Supreme Court of Maine

July 18, 2019

THORNTON ACADEMY et al.
v.
REGIONAL SCHOOL UNIT 21 et al.

          Argued: June 12, 2019

          Richard A. Spencer, Esq. (orally), Melissa A. Hewey, Esq., and David M. Kallin, Esq., Drummond Woodsum, Portland, for appellants Regional School Unit 21 and the Board of Regional School Unit 21

          Ronald W. Schneider Jr., Esq. (orally), Sara Hellstedt, Esq., and Tara A. Walker, Esq., Bernstein Shur, Portland, for appellees Thornton Academy et al.

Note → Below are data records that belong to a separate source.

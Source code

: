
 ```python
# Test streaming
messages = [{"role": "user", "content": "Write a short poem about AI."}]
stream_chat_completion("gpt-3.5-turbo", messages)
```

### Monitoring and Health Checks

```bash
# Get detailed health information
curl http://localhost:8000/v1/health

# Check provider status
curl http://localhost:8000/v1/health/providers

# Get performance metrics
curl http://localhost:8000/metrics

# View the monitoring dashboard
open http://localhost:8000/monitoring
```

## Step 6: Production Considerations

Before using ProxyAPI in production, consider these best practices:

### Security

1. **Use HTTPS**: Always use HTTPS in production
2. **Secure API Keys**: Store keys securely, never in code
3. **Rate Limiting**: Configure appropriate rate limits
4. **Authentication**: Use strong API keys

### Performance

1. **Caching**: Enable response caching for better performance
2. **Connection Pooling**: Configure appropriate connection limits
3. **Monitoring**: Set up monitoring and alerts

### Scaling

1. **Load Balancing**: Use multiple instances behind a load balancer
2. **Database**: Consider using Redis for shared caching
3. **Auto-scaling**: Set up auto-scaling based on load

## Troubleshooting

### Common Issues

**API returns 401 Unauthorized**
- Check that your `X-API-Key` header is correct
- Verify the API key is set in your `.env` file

          Panel: SAUFLEY, C.J., and MEAD, GORMAN, JABAR, and HUMPHREY, JJ.

          GORMAN, J.

         [¶1] Regional School Unit 21 and the Board of Regional School Unit 21 (collectively, RSU 21) appeal from a judgment entered by the Superior Court (York County, Douglas, J.) on a complaint filed by Thornton Academy and residents of Arundel[1] in connection with RSU 21's decision not to allow Arundel middle school students to attend Thornton Academy at public expense. RSU 21 contends that the court misinterpreted 20-A M.R.S. § 1479 (2018) to allow middle school students who live in Arundel to attend Thornton Academy at public expense. We affirm the judgment.

         I. BACKGROUND

         [¶2] On April 6, 2016, Thornton Academy and the Arundel residents instituted an action against RSU 21 in the Superior Court after RSU 21 decided that all Arundel public middle school students must attend the Middle School of the Kennebunks (MSK) in Kennebunk and that public funds cannot be used for those students to attend Thornton Academy in Saco. Thornton Academy and the Arundel residents sought a declaratory judgment that RSU 21 incorrectly interpreted and applied 20-A M.R.S. § 1479(3) (A) in making its decision, see 14 M.R.S. § 5954 (2018), and they sought review of RSU 21's decision on the same basis pursuant to M.R. Civ. P. 80B.[2] RSU 21 counterclaimed solely against Thornton Academy, seeking a declaratory judgment that RSU 21 correctly interpreted section 1479(3)(A).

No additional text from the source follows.